• Entries supplied:
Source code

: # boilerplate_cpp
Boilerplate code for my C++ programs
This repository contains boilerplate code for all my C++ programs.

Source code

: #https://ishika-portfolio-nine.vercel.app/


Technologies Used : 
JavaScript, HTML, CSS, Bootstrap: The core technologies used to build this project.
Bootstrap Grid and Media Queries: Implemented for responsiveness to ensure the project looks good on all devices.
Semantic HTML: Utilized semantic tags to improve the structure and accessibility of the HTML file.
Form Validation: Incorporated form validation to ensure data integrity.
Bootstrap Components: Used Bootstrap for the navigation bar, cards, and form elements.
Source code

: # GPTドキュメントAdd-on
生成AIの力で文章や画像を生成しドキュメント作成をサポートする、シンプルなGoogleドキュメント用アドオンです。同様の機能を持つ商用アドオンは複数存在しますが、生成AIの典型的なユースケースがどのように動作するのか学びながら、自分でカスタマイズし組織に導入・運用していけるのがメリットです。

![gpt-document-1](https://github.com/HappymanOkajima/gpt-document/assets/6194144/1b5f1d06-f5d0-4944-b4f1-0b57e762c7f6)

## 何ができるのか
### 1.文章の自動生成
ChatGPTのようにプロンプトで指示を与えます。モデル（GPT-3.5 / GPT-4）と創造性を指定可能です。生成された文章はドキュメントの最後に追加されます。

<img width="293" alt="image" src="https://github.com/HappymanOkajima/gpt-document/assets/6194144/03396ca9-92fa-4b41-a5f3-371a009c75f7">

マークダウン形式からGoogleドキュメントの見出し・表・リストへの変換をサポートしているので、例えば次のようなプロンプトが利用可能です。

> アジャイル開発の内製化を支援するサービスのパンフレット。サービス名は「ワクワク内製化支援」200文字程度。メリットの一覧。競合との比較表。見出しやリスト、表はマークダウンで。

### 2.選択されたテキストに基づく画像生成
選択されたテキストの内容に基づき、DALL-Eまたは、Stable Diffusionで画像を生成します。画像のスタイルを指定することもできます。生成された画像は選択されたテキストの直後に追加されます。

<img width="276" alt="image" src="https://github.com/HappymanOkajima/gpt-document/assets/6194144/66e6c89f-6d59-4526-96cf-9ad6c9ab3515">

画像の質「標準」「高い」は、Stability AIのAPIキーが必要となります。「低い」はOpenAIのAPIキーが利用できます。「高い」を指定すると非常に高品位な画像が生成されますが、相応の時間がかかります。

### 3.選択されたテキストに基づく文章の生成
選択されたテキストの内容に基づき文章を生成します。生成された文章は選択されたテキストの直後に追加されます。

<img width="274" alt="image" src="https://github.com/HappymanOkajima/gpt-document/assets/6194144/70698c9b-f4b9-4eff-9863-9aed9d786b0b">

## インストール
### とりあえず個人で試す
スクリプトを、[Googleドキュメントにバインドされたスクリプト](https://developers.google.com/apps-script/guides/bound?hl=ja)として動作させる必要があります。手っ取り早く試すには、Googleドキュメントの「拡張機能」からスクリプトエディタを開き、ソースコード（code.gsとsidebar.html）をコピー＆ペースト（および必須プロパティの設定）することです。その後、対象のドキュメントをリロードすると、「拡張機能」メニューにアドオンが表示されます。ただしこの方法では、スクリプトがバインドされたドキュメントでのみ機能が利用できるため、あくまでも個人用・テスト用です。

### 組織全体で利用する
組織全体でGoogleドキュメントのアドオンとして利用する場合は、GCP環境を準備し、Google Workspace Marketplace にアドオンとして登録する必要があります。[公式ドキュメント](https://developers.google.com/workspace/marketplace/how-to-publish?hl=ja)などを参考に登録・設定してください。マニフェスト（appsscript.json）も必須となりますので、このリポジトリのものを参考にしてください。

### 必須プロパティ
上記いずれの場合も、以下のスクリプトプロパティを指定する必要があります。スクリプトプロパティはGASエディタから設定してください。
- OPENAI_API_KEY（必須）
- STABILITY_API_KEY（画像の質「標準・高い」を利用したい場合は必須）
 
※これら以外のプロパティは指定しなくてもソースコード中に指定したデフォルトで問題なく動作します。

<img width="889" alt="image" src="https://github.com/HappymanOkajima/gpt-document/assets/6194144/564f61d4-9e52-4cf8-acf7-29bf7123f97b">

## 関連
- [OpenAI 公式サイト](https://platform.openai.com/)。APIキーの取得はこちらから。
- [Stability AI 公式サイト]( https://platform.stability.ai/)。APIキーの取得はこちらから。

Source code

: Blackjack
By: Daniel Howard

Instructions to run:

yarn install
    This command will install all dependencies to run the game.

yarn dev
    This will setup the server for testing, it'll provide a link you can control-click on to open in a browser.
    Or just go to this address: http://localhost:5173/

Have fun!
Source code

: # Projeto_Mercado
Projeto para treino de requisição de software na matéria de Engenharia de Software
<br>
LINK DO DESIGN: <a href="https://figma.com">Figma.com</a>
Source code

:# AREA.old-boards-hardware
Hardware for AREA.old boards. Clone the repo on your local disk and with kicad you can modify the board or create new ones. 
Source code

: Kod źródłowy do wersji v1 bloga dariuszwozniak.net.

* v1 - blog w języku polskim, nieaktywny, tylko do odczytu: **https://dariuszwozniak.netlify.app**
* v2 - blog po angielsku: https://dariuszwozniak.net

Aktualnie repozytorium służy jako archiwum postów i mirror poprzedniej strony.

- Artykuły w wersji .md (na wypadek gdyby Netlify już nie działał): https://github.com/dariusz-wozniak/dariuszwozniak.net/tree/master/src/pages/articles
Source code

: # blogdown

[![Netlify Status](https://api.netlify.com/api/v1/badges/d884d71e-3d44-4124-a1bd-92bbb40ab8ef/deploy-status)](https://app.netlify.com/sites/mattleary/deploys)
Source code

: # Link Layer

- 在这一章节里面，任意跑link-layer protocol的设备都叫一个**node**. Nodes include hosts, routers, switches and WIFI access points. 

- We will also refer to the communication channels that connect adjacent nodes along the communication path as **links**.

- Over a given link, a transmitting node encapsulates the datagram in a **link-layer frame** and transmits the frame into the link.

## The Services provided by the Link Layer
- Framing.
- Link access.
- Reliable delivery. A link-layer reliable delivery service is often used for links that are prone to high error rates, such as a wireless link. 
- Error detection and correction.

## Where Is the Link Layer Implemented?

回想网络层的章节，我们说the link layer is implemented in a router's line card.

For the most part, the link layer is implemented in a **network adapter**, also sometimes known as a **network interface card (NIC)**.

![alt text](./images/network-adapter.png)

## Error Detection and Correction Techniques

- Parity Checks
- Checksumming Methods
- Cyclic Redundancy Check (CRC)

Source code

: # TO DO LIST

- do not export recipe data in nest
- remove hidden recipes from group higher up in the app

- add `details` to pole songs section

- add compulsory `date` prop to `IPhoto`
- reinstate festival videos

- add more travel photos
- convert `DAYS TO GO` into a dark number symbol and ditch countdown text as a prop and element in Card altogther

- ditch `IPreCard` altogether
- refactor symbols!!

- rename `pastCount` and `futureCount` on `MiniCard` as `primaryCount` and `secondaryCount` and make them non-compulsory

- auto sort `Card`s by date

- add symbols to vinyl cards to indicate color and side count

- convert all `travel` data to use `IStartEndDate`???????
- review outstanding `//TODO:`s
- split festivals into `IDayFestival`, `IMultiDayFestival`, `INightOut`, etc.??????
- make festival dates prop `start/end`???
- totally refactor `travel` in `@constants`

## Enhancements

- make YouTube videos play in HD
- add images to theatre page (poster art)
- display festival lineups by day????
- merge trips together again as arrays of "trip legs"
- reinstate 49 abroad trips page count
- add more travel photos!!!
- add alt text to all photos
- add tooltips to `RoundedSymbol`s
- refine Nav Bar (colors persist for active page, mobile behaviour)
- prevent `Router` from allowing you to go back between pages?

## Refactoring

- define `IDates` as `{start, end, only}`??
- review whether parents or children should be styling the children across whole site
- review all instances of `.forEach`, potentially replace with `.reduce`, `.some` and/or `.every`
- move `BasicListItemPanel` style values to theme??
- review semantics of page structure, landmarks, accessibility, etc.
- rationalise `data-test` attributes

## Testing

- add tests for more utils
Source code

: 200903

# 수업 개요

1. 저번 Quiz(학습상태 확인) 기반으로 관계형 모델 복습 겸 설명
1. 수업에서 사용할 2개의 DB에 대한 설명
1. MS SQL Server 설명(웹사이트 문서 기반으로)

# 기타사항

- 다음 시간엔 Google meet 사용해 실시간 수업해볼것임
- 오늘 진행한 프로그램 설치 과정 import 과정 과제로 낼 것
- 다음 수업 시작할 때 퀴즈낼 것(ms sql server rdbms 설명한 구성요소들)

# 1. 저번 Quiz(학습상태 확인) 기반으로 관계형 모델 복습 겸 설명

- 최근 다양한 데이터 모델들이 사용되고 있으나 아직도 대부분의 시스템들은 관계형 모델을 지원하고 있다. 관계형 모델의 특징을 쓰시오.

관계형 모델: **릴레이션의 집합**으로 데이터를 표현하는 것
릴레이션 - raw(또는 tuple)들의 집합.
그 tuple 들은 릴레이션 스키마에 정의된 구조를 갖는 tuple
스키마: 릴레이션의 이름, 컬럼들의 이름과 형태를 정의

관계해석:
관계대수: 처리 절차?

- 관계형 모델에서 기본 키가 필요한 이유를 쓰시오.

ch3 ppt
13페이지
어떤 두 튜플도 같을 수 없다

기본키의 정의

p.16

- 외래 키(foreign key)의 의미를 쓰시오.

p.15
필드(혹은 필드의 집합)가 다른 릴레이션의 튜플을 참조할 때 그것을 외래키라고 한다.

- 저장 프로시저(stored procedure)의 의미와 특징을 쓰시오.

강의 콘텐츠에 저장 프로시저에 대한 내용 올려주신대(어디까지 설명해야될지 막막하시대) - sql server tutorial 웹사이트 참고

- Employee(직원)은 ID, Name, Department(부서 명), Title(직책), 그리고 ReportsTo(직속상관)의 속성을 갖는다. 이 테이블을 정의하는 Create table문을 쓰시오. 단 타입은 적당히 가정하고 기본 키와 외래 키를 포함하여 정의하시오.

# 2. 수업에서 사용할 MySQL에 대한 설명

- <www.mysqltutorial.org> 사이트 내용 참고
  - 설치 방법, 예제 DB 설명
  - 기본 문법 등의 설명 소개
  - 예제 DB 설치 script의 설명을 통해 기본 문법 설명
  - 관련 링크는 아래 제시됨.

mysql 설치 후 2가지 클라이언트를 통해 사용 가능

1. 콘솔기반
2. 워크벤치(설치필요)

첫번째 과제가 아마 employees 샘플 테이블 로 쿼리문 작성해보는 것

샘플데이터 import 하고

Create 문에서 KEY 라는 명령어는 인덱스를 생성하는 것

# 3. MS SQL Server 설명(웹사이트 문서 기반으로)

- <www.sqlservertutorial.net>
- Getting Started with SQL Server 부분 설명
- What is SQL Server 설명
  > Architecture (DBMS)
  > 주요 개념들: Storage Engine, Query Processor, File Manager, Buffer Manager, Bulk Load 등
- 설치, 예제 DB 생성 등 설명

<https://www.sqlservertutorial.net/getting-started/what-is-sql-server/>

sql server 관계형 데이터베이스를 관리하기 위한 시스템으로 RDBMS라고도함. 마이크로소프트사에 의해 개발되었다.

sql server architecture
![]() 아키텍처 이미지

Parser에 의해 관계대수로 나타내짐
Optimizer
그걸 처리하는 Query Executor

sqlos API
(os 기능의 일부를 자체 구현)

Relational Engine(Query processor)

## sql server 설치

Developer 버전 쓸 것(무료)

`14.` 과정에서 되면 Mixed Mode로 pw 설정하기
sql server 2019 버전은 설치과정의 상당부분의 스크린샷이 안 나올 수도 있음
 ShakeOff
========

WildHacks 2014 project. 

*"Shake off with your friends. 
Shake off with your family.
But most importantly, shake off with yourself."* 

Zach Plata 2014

• What you are asked to do:
All that belongs in the answer is the run of lines above from the line containing "For the most" through the line containing "# TO DO LIST", exactly as written.

• Result of the exercise:
For the most part, the link layer is implemented in a **network adapter**, also sometimes known as a **network interface card (NIC)**.

![alt text](./images/network-adapter.png)

## Error Detection and Correction Techniques

- Parity Checks
- Checksumming Methods
- Cyclic Redundancy Check (CRC)

Source code

: # TO DO LIST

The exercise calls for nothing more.